Photography has been a long term creative outlet for me. It began in New York where I worked in my 20s and bought my first real camera. However, it was undeniably motherhood and photographing our twin boys growing up that elevated my photography skills to a professional level.
Last year was set to be a very exciting year for my still quite new photography business. After seven years as a stay at home mum, I was very proud having built my own business from the ground up while juggling my home life and I was really looking forward to having a busy work year. Then suddenly it was March and we were all brought to halt. I find it very hard to put into words the experience of the pandemic and especially lockdown. Living through this collective trauma in real time was a life defining experience. It felt like we were all going through the five stages of grief but in a random, unpredictable order.
Around May, I started to feel a shift and concentrated more on what was to be gained and learned instead of focusing on what was lost. I found myself letting go of what my work should be and what it should look like. This process brought on a new mindset which allowed me to start something that I most likely would have never done otherwise – create art!
From that point I dedicated every minute of every day outside of homeschooling and family life, to teach myself pro photoshop and also new photography skills. Pandemic insomnia came in handy too, as I often worked for ten hours per day. The more I learned and the more I practiced, I became more confident and I was able to create more complex, composite images. This eventually led to the creation of the “Wild Dublin” concept and my first piece.

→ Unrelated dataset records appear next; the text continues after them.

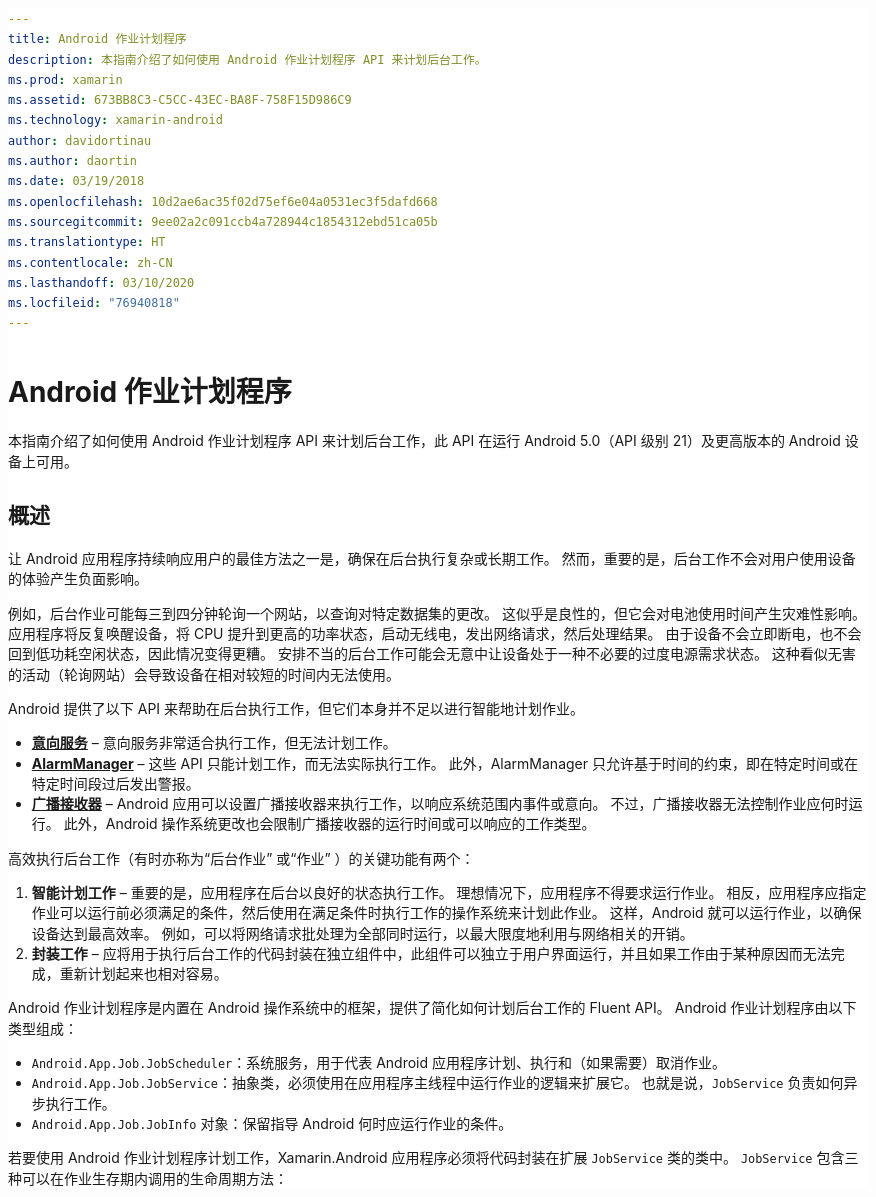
 ```yaml
---
title: Android 作业计划程序
description: 本指南介绍了如何使用 Android 作业计划程序 API 来计划后台工作。
ms.prod: xamarin
ms.assetid: 673BB8C3-C5CC-43EC-BA8F-758F15D986C9
ms.technology: xamarin-android
author: davidortinau
ms.author: daortin
ms.date: 03/19/2018
ms.openlocfilehash: 10d2ae6ac35f02d75ef6e04a0531ec3f5dafd668
ms.sourcegitcommit: 9ee02a2c091ccb4a728944c1854312ebd51ca05b
ms.translationtype: HT
ms.contentlocale: zh-CN
ms.lasthandoff: 03/10/2020
ms.locfileid: "76940818"
---
```

# <a name="android-job-scheduler"></a>Android 作业计划程序

本指南介绍了如何使用 Android 作业计划程序 API 来计划后台工作，此 API 在运行 Android 5.0（API 级别 21）及更高版本的 Android 设备上可用。 

## <a name="overview"></a>概述 

让 Android 应用程序持续响应用户的最佳方法之一是，确保在后台执行复杂或长期工作。 然而，重要的是，后台工作不会对用户使用设备的体验产生负面影响。 

例如，后台作业可能每三到四分钟轮询一个网站，以查询对特定数据集的更改。 这似乎是良性的，但它会对电池使用时间产生灾难性影响。 应用程序将反复唤醒设备，将 CPU 提升到更高的功率状态，启动无线电，发出网络请求，然后处理结果。 由于设备不会立即断电，也不会回到低功耗空闲状态，因此情况变得更糟。 安排不当的后台工作可能会无意中让设备处于一种不必要的过度电源需求状态。 这种看似无害的活动（轮询网站）会导致设备在相对较短的时间内无法使用。

Android 提供了以下 API 来帮助在后台执行工作，但它们本身并不足以进行智能地计划作业。 

- **[意向服务](~/android/app-fundamentals/services/creating-a-service/intent-services.md)** &ndash; 意向服务非常适合执行工作，但无法计划工作。
- **[AlarmManager](https://developer.android.com/reference/android/app/AlarmManager.html)** &ndash; 这些 API 只能计划工作，而无法实际执行工作。 此外，AlarmManager 只允许基于时间的约束，即在特定时间或在特定时间段过后发出警报。 
- **[广播接收器](~/android/app-fundamentals/broadcast-receivers.md)** &ndash; Android 应用可以设置广播接收器来执行工作，以响应系统范围内事件或意向。 不过，广播接收器无法控制作业应何时运行。 此外，Android 操作系统更改也会限制广播接收器的运行时间或可以响应的工作类型。 

高效执行后台工作（有时亦称为“后台作业”  或“作业”  ）的关键功能有两个：

1. **智能计划工作** &ndash; 重要的是，应用程序在后台以良好的状态执行工作。 理想情况下，应用程序不得要求运行作业。 相反，应用程序应指定作业可以运行前必须满足的条件，然后使用在满足条件时执行工作的操作系统来计划此作业。 这样，Android 就可以运行作业，以确保设备达到最高效率。 例如，可以将网络请求批处理为全部同时运行，以最大限度地利用与网络相关的开销。
2. **封装工作** &ndash; 应将用于执行后台工作的代码封装在独立组件中，此组件可以独立于用户界面运行，并且如果工作由于某种原因而无法完成，重新计划起来也相对容易。

Android 作业计划程序是内置在 Android 操作系统中的框架，提供了简化如何计划后台工作的 Fluent API。  Android 作业计划程序由以下类型组成：

- `Android.App.Job.JobScheduler`：系统服务，用于代表 Android 应用程序计划、执行和（如果需要）取消作业。
- `Android.App.Job.JobService`：抽象类，必须使用在应用程序主线程中运行作业的逻辑来扩展它。 也就是说，`JobService` 负责如何异步执行工作。
- `Android.App.Job.JobInfo` 对象：保留指导 Android 何时应运行作业的条件。

若要使用 Android 作业计划程序计划工作，Xamarin.Android 应用程序必须将代码封装在扩展 `JobService` 类的类中。 `JobService` 包含三种可以在作业生存期内调用的生命周期方法：
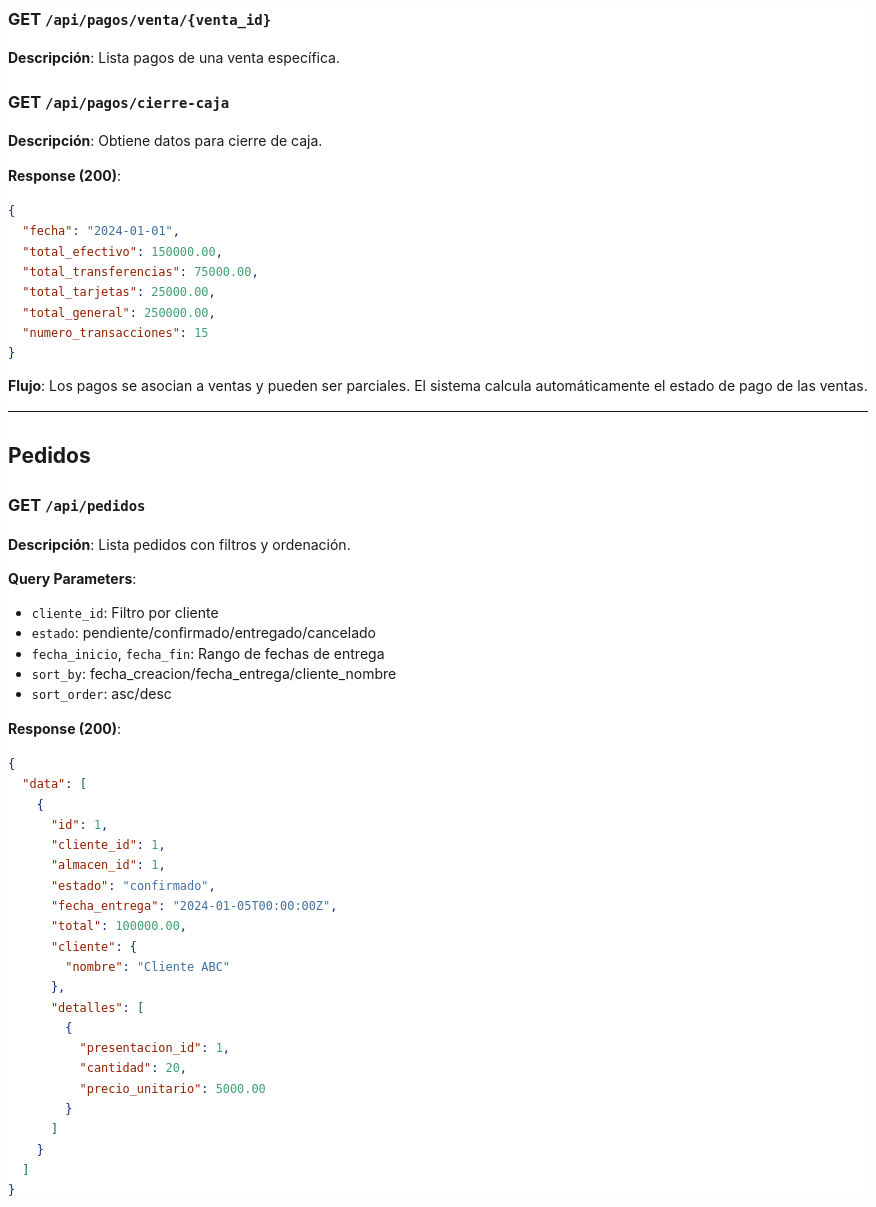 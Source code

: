 ### GET `/api/pagos/venta/{venta_id}`
**Descripción**: Lista pagos de una venta específica.

### GET `/api/pagos/cierre-caja`
**Descripción**: Obtiene datos para cierre de caja.

**Response (200)**:
```json
{
  "fecha": "2024-01-01",
  "total_efectivo": 150000.00,
  "total_transferencias": 75000.00,
  "total_tarjetas": 25000.00,
  "total_general": 250000.00,
  "numero_transacciones": 15
}
```

**Flujo**: Los pagos se asocian a ventas y pueden ser parciales. El sistema calcula automáticamente el estado de pago de las ventas.

---

## Pedidos

### GET `/api/pedidos`
**Descripción**: Lista pedidos con filtros y ordenación.

**Query Parameters**:
- `cliente_id`: Filtro por cliente
- `estado`: pendiente/confirmado/entregado/cancelado
- `fecha_inicio`, `fecha_fin`: Rango de fechas de entrega
- `sort_by`: fecha_creacion/fecha_entrega/cliente_nombre
- `sort_order`: asc/desc

**Response (200)**:
```json
{
  "data": [
    {
      "id": 1,
      "cliente_id": 1,
      "almacen_id": 1,
      "estado": "confirmado",
      "fecha_entrega": "2024-01-05T00:00:00Z",
      "total": 100000.00,
      "cliente": {
        "nombre": "Cliente ABC"
      },
      "detalles": [
        {
          "presentacion_id": 1,
          "cantidad": 20,
          "precio_unitario": 5000.00
        }
      ]
    }
  ]
}
```
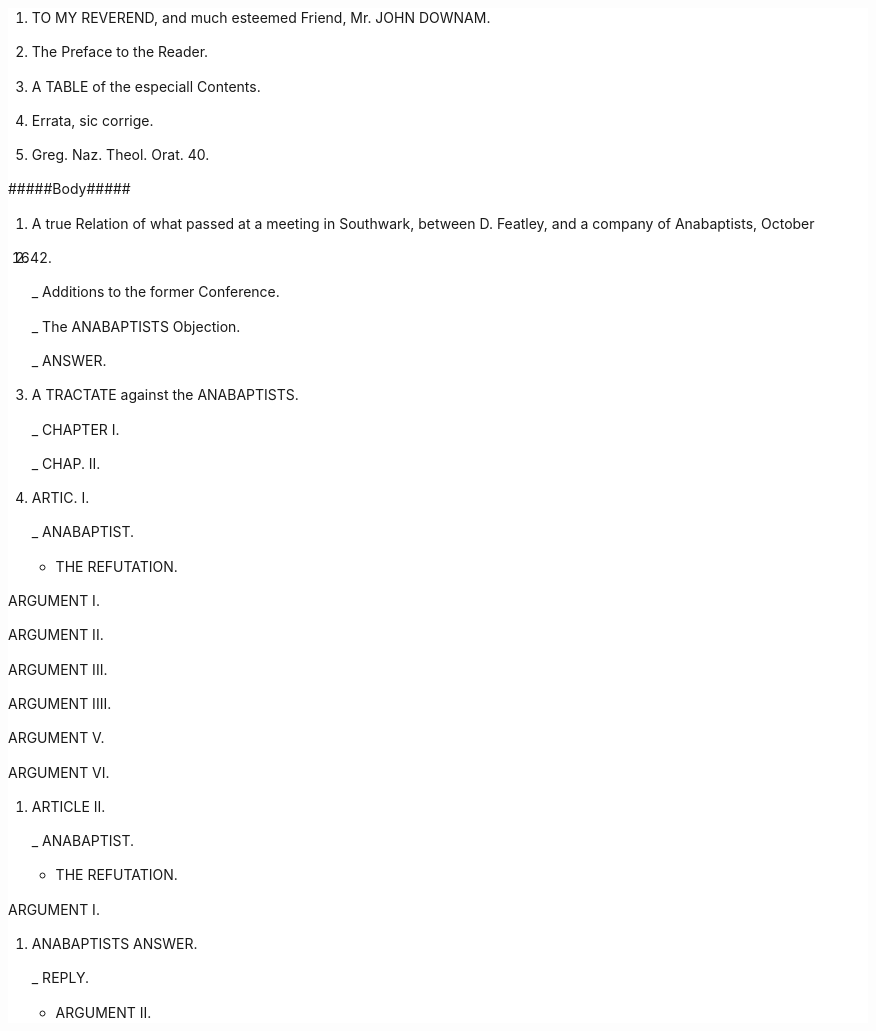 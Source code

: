 1. TO MY REVEREND,
and much esteemed Friend,
Mr. JOHN DOWNAM.

1. The Preface to the Reader.

1. A TABLE of the especiall Contents.

1. Errata, sic corrige.

1. Greg. Naz. Theol. Orat. 40.

#####Body#####

1. A true Relation of what passed at a
meeting in Southwark, between D. Featley,
and a company of Anabaptists, October
17. 1642.

    _ Additions to the former Conference.

    _ The ANABAPTISTS Objection.

    _ ANSWER.

1. A TRACTATE against the
ANABAPTISTS.

    _ CHAPTER I.

    _ CHAP. II.

1. ARTIC. I.

    _ ANABAPTIST.

      * THE REFUTATION.

ARGUMENT I.

ARGUMENT II.

ARGUMENT III.

ARGUMENT IIII.

ARGUMENT V.

ARGUMENT VI.

1. ARTICLE II.

    _ ANABAPTIST.

      * THE REFUTATION.

ARGUMENT I.

1. ANABAPTISTS ANSWER.

    _ REPLY.

      * ARGUMENT II.
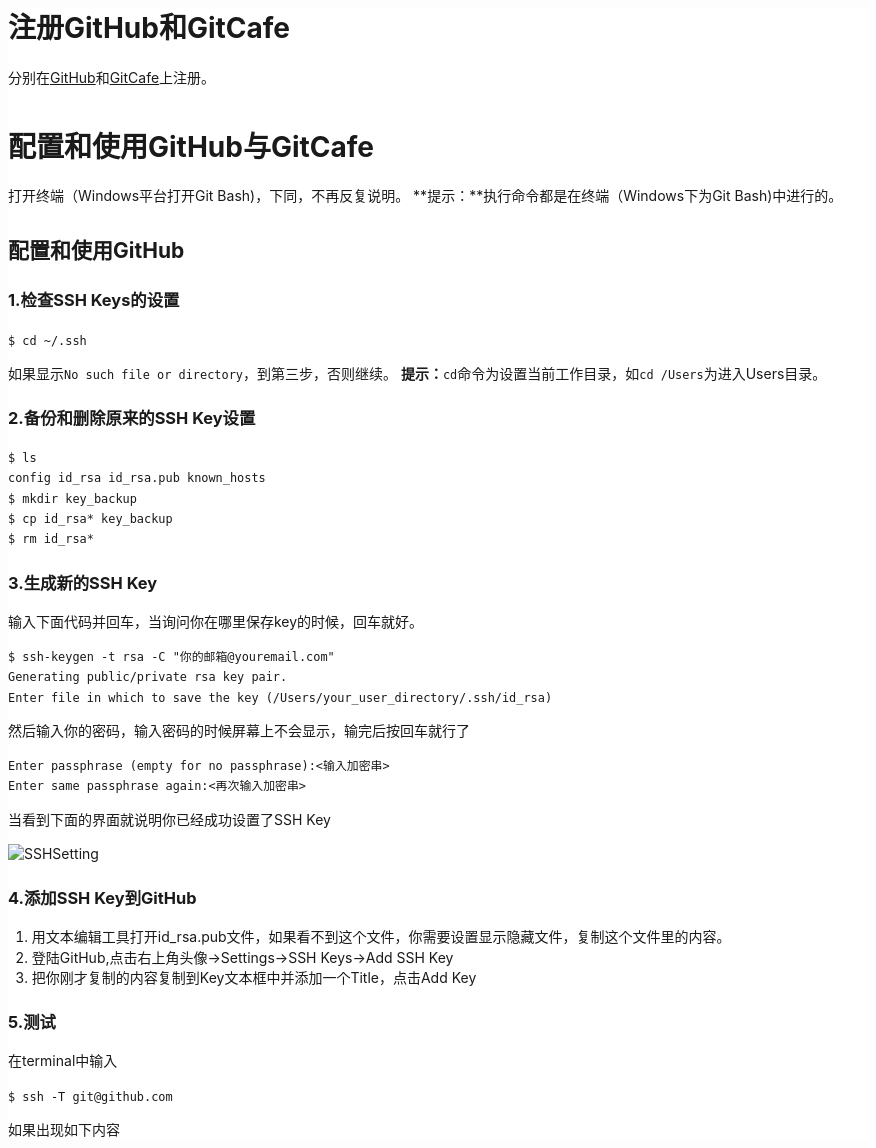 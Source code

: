 # 注册GitHub和GitCafe

分别在[GitHub](https://github.com)和[GitCafe](https://gitcafe.com)上注册。

# 配置和使用GitHub与GitCafe

打开终端（Windows平台打开Git Bash)，下同，不再反复说明。
**提示：**执行命令都是在终端（Windows下为Git Bash)中进行的。
## 配置和使用GitHub
### 1.检查SSH Keys的设置
```
$ cd ~/.ssh
```
如果显示`No such file or directory`，到第三步，否则继续。
**提示：**`cd`命令为设置当前工作目录，如`cd /Users`为进入Users目录。
### 2.备份和删除原来的SSH Key设置
```
$ ls
config id_rsa id_rsa.pub known_hosts
$ mkdir key_backup
$ cp id_rsa* key_backup
$ rm id_rsa*
```
### 3.生成新的SSH Key
输入下面代码并回车，当询问你在哪里保存key的时候，回车就好。

```
$ ssh-keygen -t rsa -C "你的邮箱@youremail.com"
Generating public/private rsa key pair.
Enter file in which to save the key (/Users/your_user_directory/.ssh/id_rsa)
```

然后输入你的密码，输入密码的时候屏幕上不会显示，输完后按回车就行了

```
Enter passphrase (empty for no passphrase):<输入加密串>
Enter same passphrase again:<再次输入加密串>
```

当看到下面的界面就说明你已经成功设置了SSH Key

![SSHSetting](https://i.loli.net/2018/11/17/5befc1e2cd560.png)

### 4.添加SSH Key到GitHub
1. 用文本编辑工具打开id_rsa.pub文件，如果看不到这个文件，你需要设置显示隐藏文件，复制这个文件里的内容。
2. 登陆GitHub,点击右上角头像->Settings->SSH Keys->Add SSH Key
3. 把你刚才复制的内容复制到Key文本框中并添加一个Title，点击Add Key

### 5.测试
在terminal中输入
```
$ ssh -T git@github.com
```
如果出现如下内容
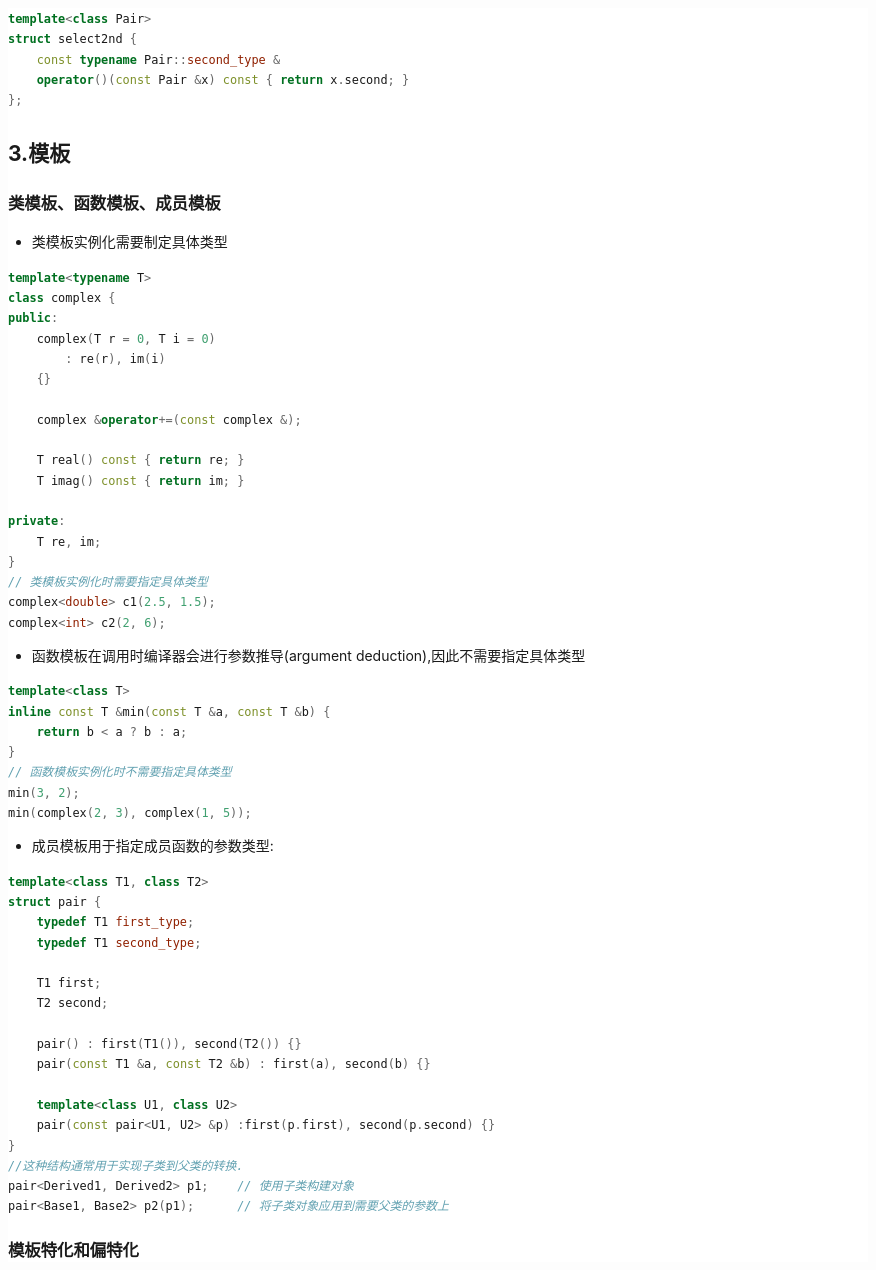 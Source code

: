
 ```c++
template<class Pair>
struct select2nd {
    const typename Pair::second_type &
    operator()(const Pair &x) const { return x.second; }
};
```
## 3.模板
### 类模板、函数模板、成员模板
* 类模板实例化需要制定具体类型
```c++
template<typename T>
class complex {
public:
    complex(T r = 0, T i = 0)
    	: re(r), im(i) 
    {}

    complex &operator+=(const complex &);

    T real() const { return re; }
    T imag() const { return im; }

private:
    T re, im;
}
// 类模板实例化时需要指定具体类型
complex<double> c1(2.5, 1.5);
complex<int> c2(2, 6);
```

* 函数模板在调用时编译器会进行参数推导(argument deduction),因此不需要指定具体类型
```c++
template<class T>
inline const T &min(const T &a, const T &b) {
    return b < a ? b : a;
}
// 函数模板实例化时不需要指定具体类型
min(3, 2);
min(complex(2, 3), complex(1, 5));
```

* 成员模板用于指定成员函数的参数类型:
```c++
template<class T1, class T2>
struct pair {
    typedef T1 first_type;
    typedef T1 second_type;

    T1 first;
    T2 second;

    pair() : first(T1()), second(T2()) {}
    pair(const T1 &a, const T2 &b) : first(a), second(b) {}

    template<class U1, class U2>
    pair(const pair<U1, U2> &p) :first(p.first), second(p.second) {}
}
//这种结构通常用于实现子类到父类的转换.
pair<Derived1, Derived2> p1;	// 使用子类构建对象
pair<Base1, Base2> p2(p1);		// 将子类对象应用到需要父类的参数上
```
### 模板特化和偏特化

What was the inspiration behind your new collection called Wild Dublin?
The inspiration comes from a need to find a way in which I can tell the story of the things I feel very passionate about and drawn to. Things like Dublin’s architectural history, street photography, protecting native Irish wildlife and showing respect to nature’s wilderness. It also comes from an inner process of what I like to call “stepping into my wild” – a space where I allow the voices of fear of failure and imposter syndrome to be listened to and gently acknowledged, but not allowed to get in the way.
How do you describe these works?
Wild and free. Whimsical and inspiring. My aim is to transport you into a world full of enchanting possibilities and wonder. It also encourages you to get lost in the details and create your own story about the art.
Tell us about the process of creating these prints…
Every artwork starts with a canvas and in my case it’s the photo of the street. I then build a combination of my own photos and stock images layered on top. It’s then finished with a lot of hand drawn details in photoshop.
Morning light is the best time for creating images, so I very often get up while it’s still dark and drive to a specific location to capture sunrise photos. The sleepy Dublin streets, the first rays of sunrise hitting the cobblestones and red bricks are what I find most magical in the early hours.
When the artwork is finished it is printed by a fine art, Irish printer using a giclée technique, archival ink and paper to achieve the highest quality and to guarantee longevity. At present I am shipping them from my home office, but I’m hoping to secure a market stall spot soon and get my Wild Dublin series on the walls of a few design shops in Dublin. It’s very exciting.
Have you got any favourites in the collection?
This is hard, a bit like asking who is your favourite child. I have to say The Fox on the Roof. It is the first Wild Dublin artwork and the one that set me on a brand new path of life.